When surface winds are strong, they stir the Southern Ocean and lift the warm water (red) onto the continental shelf where the additional heat contributes to melt of the ice shelf. Credit: Frank Ippolito

Scientists have previously shown that West Antarctica is losing ice, but how that ice is lost remained unclear. Now, using data from Earth observing satellites and airborne science missions, scientists are closing in on ice loss culprits above and below the ice.

The findings, presented Dec. 15 at the fall meeting of the American Geophysical Union (AGU) in San Francisco, Calif., are expected to improve predictions of sea level rise.

Time Not Healing Glacial Wounds

A new analysis by Ted Scambos, a glaciologist at the National Snow and Data Center in Boulder Colo., and colleagues found that more than a decade after two major Antarctic ice shelves collapsed, glaciers once buttressed by the shelves continue to lose ice.

Changes are most evident in the West and along the . A spine of mountains forces passing winds to give up their moisture as snow, feeding glaciers that in turn feed the ice shelves that jut out into the Southern Ocean. More than a decade ago, dramatic changes started affecting a series of ice shelves, collectively called Larsen, along the Peninsula's northeast coast. In 1995, Larsen A was the first to collapse followed by a larger loss of Larsen B in 2002. Today, a small piece of the Larsen B and the entirety of the vast Larsen C hang on.
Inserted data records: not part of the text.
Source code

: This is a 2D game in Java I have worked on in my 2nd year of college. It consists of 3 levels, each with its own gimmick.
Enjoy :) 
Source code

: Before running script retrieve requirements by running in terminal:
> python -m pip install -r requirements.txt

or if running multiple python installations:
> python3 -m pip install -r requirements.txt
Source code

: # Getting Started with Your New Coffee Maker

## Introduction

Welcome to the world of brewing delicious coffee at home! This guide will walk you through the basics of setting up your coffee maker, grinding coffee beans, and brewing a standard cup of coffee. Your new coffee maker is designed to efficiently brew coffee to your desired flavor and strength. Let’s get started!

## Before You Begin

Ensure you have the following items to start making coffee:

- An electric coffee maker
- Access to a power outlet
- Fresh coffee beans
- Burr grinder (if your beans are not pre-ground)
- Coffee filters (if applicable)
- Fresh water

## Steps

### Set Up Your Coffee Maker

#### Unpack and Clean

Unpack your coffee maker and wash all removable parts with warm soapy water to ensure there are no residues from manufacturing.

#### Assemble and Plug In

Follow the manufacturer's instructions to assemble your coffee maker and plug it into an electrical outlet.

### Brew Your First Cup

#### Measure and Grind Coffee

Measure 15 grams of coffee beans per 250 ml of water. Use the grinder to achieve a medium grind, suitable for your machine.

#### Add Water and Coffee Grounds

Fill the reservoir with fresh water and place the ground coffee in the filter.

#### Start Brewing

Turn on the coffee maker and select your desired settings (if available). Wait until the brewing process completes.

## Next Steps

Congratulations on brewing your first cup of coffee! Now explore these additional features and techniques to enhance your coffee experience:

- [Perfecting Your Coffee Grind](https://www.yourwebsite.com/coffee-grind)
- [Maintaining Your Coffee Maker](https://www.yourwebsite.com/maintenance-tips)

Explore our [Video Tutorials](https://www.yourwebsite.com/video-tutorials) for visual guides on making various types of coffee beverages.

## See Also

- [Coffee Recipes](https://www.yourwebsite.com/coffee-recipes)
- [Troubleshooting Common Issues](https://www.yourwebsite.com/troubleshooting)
Investigating how the glaciers have responded to the loss of these "dams," Scambos and colleagues tracked elevation information using data from satellites such as NASA's Ice, Cloud and land Elevation Satellite (ICESat) and previous airborne missions. They show that between 2001 and 2006, glaciers feeding Larsen A and Larsen B lost 12 gigatons of ice loss per year, or 30 percent of all ice lost throughout the Peninsula.

Moreover, the continued draw down of glaciers, such as Drygalski Glacier, fifteen years after the loss of Larsen A, have set precedent for what to expect elsewhere. Losses by glaciers that fed the Larsen B, such as Crane Glacier, are likely to continue.
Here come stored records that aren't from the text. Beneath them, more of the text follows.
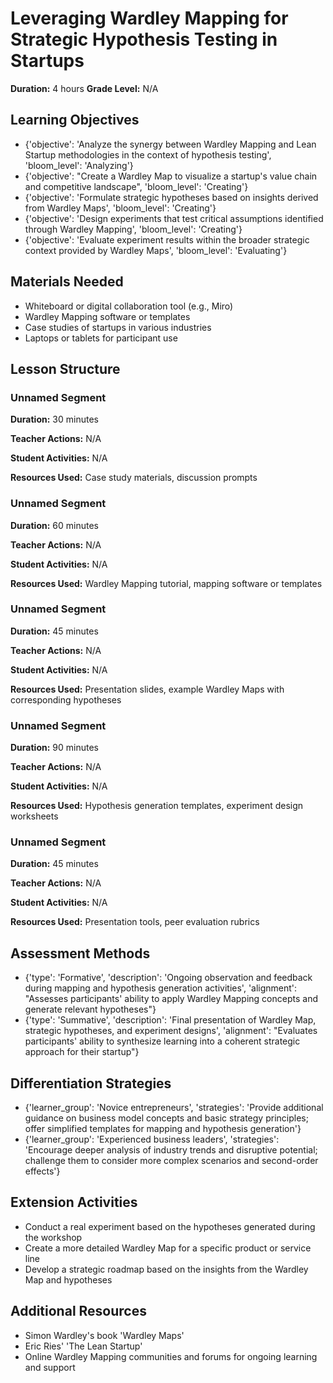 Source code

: # Leveraging Wardley Mapping for Strategic Hypothesis Testing in Startups

**Duration:** 4 hours
**Grade Level:** N/A

## Learning Objectives
- {'objective': 'Analyze the synergy between Wardley Mapping and Lean Startup methodologies in the context of hypothesis testing', 'bloom_level': 'Analyzing'}
- {'objective': "Create a Wardley Map to visualize a startup's value chain and competitive landscape", 'bloom_level': 'Creating'}
- {'objective': 'Formulate strategic hypotheses based on insights derived from Wardley Maps', 'bloom_level': 'Creating'}
- {'objective': 'Design experiments that test critical assumptions identified through Wardley Mapping', 'bloom_level': 'Creating'}
- {'objective': 'Evaluate experiment results within the broader strategic context provided by Wardley Maps', 'bloom_level': 'Evaluating'}

## Materials Needed
- Whiteboard or digital collaboration tool (e.g., Miro)
- Wardley Mapping software or templates
- Case studies of startups in various industries
- Laptops or tablets for participant use

## Lesson Structure
### Unnamed Segment
**Duration:** 30 minutes

**Teacher Actions:** N/A

**Student Activities:** N/A

**Resources Used:** Case study materials, discussion prompts

### Unnamed Segment
**Duration:** 60 minutes

**Teacher Actions:** N/A

**Student Activities:** N/A

**Resources Used:** Wardley Mapping tutorial, mapping software or templates

### Unnamed Segment
**Duration:** 45 minutes

**Teacher Actions:** N/A

**Student Activities:** N/A

**Resources Used:** Presentation slides, example Wardley Maps with corresponding hypotheses

### Unnamed Segment
**Duration:** 90 minutes

**Teacher Actions:** N/A

**Student Activities:** N/A

**Resources Used:** Hypothesis generation templates, experiment design worksheets

### Unnamed Segment
**Duration:** 45 minutes

**Teacher Actions:** N/A

**Student Activities:** N/A

**Resources Used:** Presentation tools, peer evaluation rubrics

## Assessment Methods
- {'type': 'Formative', 'description': 'Ongoing observation and feedback during mapping and hypothesis generation activities', 'alignment': "Assesses participants' ability to apply Wardley Mapping concepts and generate relevant hypotheses"}
- {'type': 'Summative', 'description': 'Final presentation of Wardley Map, strategic hypotheses, and experiment designs', 'alignment': "Evaluates participants' ability to synthesize learning into a coherent strategic approach for their startup"}

## Differentiation Strategies
- {'learner_group': 'Novice entrepreneurs', 'strategies': 'Provide additional guidance on business model concepts and basic strategy principles; offer simplified templates for mapping and hypothesis generation'}
- {'learner_group': 'Experienced business leaders', 'strategies': 'Encourage deeper analysis of industry trends and disruptive potential; challenge them to consider more complex scenarios and second-order effects'}

## Extension Activities
- Conduct a real experiment based on the hypotheses generated during the workshop
- Create a more detailed Wardley Map for a specific product or service line
- Develop a strategic roadmap based on the insights from the Wardley Map and hypotheses

## Additional Resources
- Simon Wardley's book 'Wardley Maps'
- Eric Ries' 'The Lean Startup'
- Online Wardley Mapping communities and forums for ongoing learning and support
Scambos and a team of colleagues have now placed instruments on glaciers just south of the area where the shelves disintegrated, anticipating that further warming will lead to further glacier speed-ups. The instruments and new aircraft overflights will provide further insight into shelf break-up and the onset of ice acceleration.
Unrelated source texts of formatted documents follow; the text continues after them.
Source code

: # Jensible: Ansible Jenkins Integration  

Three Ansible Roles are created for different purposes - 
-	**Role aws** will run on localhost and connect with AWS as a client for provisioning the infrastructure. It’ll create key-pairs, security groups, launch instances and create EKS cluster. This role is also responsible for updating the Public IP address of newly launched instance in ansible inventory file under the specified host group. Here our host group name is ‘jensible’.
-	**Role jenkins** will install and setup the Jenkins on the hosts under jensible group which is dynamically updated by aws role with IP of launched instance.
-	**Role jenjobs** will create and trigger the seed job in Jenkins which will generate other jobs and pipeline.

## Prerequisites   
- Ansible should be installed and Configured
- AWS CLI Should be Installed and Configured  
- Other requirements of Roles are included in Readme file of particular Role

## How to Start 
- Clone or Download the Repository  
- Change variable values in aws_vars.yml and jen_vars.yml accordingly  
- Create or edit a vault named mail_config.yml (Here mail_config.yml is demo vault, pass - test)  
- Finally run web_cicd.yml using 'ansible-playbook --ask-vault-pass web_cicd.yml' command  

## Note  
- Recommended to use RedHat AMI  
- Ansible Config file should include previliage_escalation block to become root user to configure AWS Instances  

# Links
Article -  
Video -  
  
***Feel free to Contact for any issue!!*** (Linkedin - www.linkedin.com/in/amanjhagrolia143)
Unstable Antarctica: What's driving ice loss?
Enlarge

West Antarctica is seeing dramatic ice loss particularly the Antarctic Peninsula and Pine Island regions. Ice loss culprits include the loss off buttressing ice shelves, wind, and a sub-shelf channel that allows warm water to intrude below the ice. Credit: NASA/NSIDC

Wind Matters

Further south is West Antarctica's Pine Island Glacier, another site of major ice loss presently draining more than 19 cubic miles of ice per year from the West Antarctic Ice Sheet. It continues to deteriorate rapidly and scientists want to know why.

By combining satellite and airborne data, Bob Bindschadler, a glaciologist with the Goddard Earth Sciences and Technology Center at NASA's Goddard Space Flight Center in Greenbelt, Md., has successfully gained more insight into interactions between the atmosphere, ocean and ice even though the data can’t reveal these connections directly.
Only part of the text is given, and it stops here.